Start of Block

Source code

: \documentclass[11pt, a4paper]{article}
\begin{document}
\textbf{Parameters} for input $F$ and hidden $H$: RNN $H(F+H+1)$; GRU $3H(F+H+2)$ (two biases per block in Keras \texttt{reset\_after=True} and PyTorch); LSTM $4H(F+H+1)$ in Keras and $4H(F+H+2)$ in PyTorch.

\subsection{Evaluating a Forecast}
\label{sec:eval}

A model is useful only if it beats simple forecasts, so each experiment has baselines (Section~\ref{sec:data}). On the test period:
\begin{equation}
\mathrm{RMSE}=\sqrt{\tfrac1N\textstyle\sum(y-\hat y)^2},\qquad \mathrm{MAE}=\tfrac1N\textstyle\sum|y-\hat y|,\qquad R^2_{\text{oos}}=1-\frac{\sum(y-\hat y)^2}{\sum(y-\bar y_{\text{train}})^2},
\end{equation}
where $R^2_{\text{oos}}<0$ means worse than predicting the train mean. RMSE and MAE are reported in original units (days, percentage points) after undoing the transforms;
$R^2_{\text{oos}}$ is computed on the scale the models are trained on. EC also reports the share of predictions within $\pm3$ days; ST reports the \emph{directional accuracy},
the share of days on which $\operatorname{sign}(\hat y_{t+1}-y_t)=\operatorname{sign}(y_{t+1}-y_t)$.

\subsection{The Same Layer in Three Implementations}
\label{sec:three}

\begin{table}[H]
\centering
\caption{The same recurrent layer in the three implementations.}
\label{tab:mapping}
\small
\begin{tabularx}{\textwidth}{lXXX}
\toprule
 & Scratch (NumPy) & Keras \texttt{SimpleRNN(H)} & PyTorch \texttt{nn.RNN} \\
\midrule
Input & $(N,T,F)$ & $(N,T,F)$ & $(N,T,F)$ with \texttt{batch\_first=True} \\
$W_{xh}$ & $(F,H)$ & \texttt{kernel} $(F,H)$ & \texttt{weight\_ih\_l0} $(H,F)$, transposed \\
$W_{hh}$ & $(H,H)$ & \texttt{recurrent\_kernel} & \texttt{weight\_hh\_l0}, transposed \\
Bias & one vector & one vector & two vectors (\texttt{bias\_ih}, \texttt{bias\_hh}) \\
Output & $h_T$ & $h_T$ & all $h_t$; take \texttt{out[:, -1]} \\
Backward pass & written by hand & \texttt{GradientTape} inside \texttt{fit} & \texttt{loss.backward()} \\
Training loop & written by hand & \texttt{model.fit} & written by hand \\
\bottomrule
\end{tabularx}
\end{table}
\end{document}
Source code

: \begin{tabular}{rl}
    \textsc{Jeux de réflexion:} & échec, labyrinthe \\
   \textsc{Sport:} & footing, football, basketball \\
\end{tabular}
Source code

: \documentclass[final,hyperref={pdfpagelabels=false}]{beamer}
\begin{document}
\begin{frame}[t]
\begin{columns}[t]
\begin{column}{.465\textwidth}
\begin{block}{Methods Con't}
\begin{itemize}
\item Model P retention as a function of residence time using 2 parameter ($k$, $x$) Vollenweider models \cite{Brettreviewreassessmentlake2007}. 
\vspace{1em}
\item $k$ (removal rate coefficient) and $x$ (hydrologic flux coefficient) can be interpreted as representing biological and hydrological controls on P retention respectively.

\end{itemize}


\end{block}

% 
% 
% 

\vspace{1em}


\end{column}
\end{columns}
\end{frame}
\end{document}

End of Block

Task: From the material above, count the lines that include "True" and give only the total.

Answer space: 2